▶ _WHAT IS BEING ASKED_: Copy word for word the lines of the records below, beginning at the one with "Executing: /usr/local/bin/cwebp -version." and finishing at the one with "1|segment 2|segment 3|segment", ends included, but none of the pictures.

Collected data
-------------------------

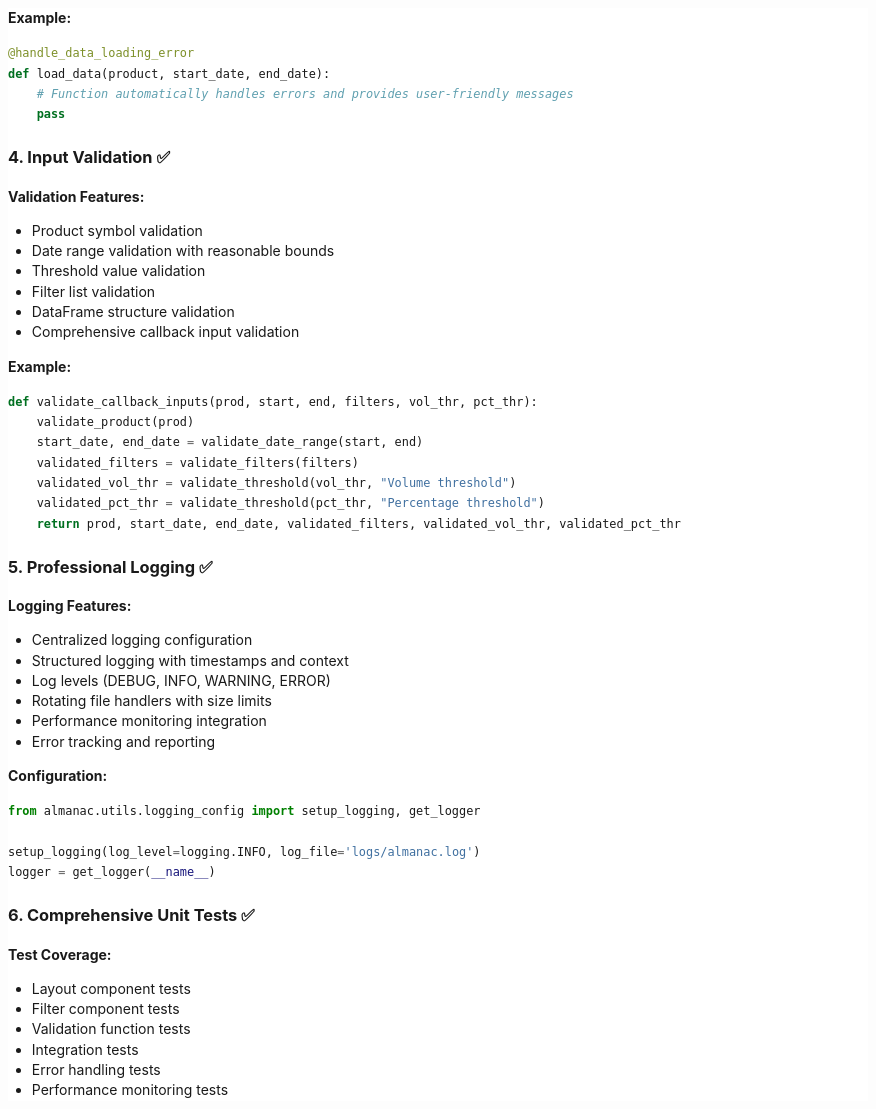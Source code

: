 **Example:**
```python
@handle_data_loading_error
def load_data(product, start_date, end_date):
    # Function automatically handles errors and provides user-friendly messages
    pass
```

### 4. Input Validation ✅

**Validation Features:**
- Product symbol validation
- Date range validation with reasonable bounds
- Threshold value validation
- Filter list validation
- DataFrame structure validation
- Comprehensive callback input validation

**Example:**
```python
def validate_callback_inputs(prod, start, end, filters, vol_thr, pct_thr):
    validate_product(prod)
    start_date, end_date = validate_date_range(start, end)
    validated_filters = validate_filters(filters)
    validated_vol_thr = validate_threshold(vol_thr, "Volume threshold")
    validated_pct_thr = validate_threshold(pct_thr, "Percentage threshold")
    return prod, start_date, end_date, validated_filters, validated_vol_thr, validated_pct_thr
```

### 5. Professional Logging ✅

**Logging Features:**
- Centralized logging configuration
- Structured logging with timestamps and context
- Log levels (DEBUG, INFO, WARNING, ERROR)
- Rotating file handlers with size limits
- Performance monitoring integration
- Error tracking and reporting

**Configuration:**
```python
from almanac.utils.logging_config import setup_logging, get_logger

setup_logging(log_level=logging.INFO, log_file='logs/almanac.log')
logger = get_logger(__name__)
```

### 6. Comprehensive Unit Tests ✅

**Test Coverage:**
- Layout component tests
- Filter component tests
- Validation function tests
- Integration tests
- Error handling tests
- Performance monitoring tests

-------------------------

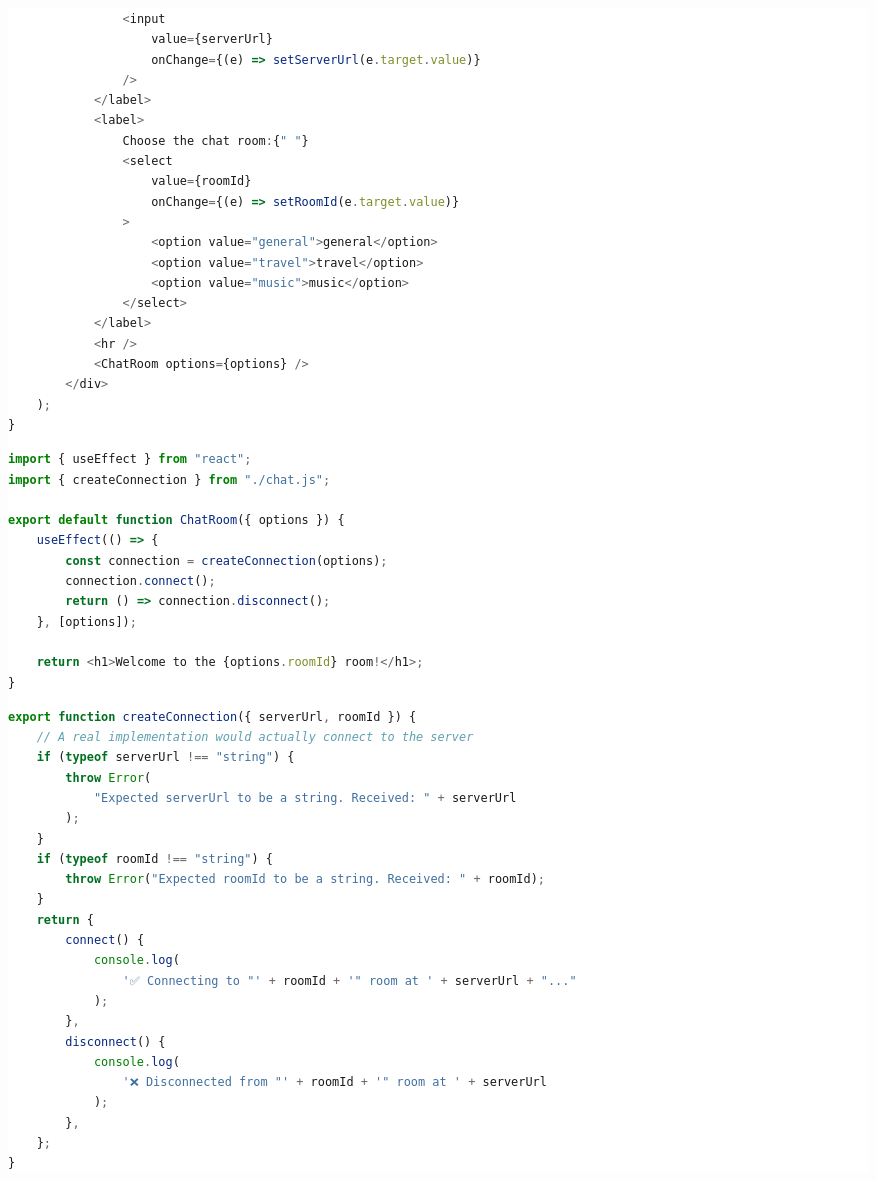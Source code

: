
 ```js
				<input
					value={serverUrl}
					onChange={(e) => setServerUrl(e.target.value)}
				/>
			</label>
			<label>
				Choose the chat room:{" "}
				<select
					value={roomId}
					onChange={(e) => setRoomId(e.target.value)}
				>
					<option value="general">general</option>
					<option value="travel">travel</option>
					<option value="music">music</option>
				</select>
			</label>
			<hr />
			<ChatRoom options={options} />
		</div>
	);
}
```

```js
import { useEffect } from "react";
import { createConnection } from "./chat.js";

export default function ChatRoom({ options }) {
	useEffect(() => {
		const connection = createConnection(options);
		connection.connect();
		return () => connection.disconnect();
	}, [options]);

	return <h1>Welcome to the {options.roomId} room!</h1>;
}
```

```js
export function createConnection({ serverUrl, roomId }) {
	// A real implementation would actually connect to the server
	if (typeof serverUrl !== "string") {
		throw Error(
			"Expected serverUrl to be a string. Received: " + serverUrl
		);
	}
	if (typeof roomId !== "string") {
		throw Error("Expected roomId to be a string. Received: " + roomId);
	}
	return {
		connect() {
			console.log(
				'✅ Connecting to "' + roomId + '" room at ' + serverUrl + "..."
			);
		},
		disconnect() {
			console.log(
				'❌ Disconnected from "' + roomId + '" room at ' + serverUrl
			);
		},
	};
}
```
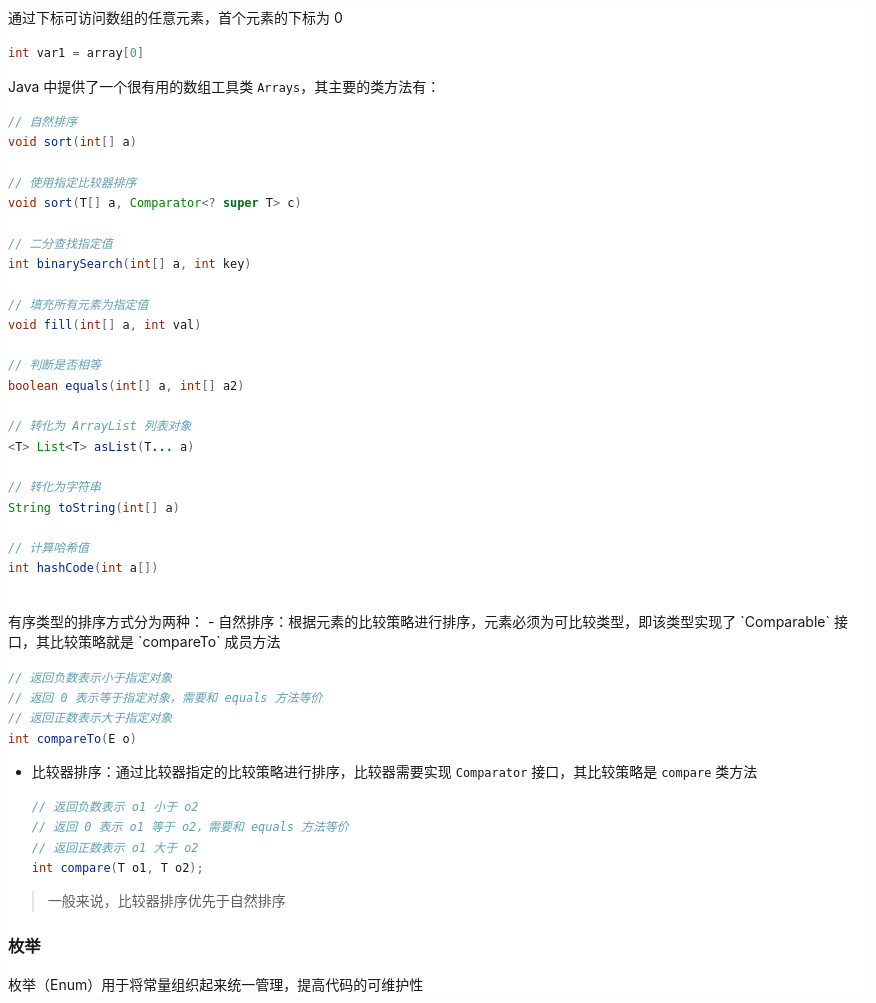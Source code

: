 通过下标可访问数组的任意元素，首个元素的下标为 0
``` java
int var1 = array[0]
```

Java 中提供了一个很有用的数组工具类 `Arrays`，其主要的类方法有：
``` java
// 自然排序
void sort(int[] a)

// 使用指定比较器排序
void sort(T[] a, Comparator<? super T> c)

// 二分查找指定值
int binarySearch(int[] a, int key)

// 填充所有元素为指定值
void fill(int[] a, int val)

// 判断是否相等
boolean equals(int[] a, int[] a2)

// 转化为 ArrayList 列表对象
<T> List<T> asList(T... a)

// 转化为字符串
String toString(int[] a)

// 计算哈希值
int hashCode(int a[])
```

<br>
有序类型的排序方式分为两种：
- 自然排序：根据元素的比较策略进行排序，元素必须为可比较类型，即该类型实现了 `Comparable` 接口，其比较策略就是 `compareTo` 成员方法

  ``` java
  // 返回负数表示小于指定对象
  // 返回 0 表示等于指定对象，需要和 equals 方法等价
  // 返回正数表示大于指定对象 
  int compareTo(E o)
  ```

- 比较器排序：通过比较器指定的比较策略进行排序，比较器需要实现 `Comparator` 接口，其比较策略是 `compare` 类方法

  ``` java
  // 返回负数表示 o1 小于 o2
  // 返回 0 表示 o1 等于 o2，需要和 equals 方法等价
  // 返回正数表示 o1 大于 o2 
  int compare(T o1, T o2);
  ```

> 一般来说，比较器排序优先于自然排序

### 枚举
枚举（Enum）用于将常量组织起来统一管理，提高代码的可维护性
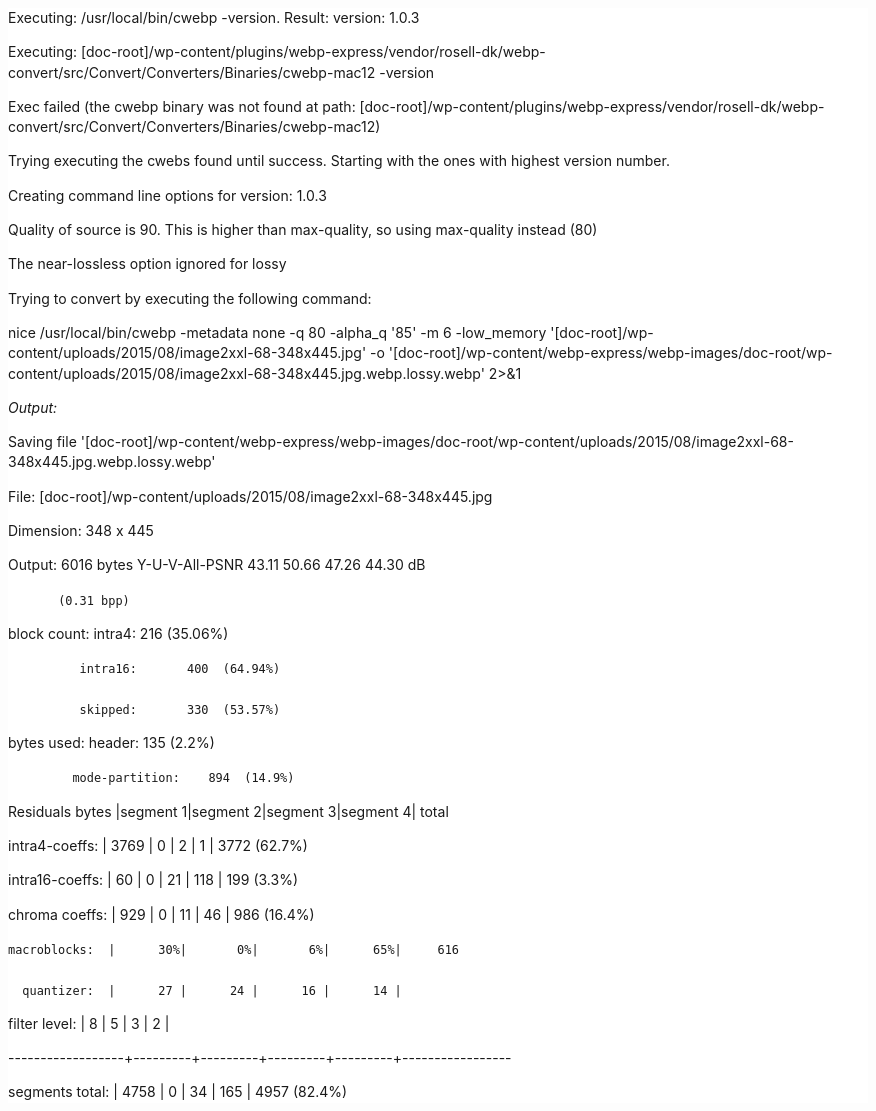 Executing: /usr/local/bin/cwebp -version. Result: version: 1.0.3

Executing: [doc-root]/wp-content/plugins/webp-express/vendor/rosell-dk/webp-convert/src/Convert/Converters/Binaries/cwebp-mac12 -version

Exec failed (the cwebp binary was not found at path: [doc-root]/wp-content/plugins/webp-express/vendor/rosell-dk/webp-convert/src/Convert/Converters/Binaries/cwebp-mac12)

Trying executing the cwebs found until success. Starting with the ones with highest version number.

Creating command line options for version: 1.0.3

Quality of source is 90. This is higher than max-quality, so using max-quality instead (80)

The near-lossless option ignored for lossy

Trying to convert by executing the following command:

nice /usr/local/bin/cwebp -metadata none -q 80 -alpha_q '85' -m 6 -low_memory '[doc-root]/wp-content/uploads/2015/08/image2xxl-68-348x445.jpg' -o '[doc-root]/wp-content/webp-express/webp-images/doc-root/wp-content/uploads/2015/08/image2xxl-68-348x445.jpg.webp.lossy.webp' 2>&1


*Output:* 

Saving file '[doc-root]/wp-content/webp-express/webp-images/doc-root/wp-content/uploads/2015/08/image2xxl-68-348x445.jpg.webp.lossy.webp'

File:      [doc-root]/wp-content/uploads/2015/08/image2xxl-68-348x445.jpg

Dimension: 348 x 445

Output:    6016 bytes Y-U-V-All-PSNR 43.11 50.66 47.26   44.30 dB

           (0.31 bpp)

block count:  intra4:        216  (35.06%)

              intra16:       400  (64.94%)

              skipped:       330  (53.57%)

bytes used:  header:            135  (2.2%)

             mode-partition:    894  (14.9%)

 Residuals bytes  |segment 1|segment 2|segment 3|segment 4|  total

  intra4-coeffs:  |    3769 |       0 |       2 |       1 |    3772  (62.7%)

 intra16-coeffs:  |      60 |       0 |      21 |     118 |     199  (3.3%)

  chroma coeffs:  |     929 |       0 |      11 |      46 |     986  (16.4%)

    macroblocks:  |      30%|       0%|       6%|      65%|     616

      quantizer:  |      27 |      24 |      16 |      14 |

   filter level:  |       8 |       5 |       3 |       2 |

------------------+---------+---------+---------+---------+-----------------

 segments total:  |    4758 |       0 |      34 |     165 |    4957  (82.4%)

-------------------------

▶ _TASK OUTPUT_:
 Executing: /usr/local/bin/cwebp -version. Result: version: 1.0.3

Executing: [doc-root]/wp-content/plugins/webp-express/vendor/rosell-dk/webp-convert/src/Convert/Converters/Binaries/cwebp-mac12 -version

Exec failed (the cwebp binary was not found at path: [doc-root]/wp-content/plugins/webp-express/vendor/rosell-dk/webp-convert/src/Convert/Converters/Binaries/cwebp-mac12)

Trying executing the cwebs found until success. Starting with the ones with highest version number.

Creating command line options for version: 1.0.3

Quality of source is 90. This is higher than max-quality, so using max-quality instead (80)

The near-lossless option ignored for lossy

Trying to convert by executing the following command:

nice /usr/local/bin/cwebp -metadata none -q 80 -alpha_q '85' -m 6 -low_memory '[doc-root]/wp-content/uploads/2015/08/image2xxl-68-348x445.jpg' -o '[doc-root]/wp-content/webp-express/webp-images/doc-root/wp-content/uploads/2015/08/image2xxl-68-348x445.jpg.webp.lossy.webp' 2>&1


*Output:* 

Saving file '[doc-root]/wp-content/webp-express/webp-images/doc-root/wp-content/uploads/2015/08/image2xxl-68-348x445.jpg.webp.lossy.webp'

File:      [doc-root]/wp-content/uploads/2015/08/image2xxl-68-348x445.jpg

Dimension: 348 x 445

Output:    6016 bytes Y-U-V-All-PSNR 43.11 50.66 47.26   44.30 dB

           (0.31 bpp)

block count:  intra4:        216  (35.06%)

              intra16:       400  (64.94%)

              skipped:       330  (53.57%)

bytes used:  header:            135  (2.2%)

             mode-partition:    894  (14.9%)

 Residuals bytes  |segment 1|segment 2|segment 3|segment 4|  total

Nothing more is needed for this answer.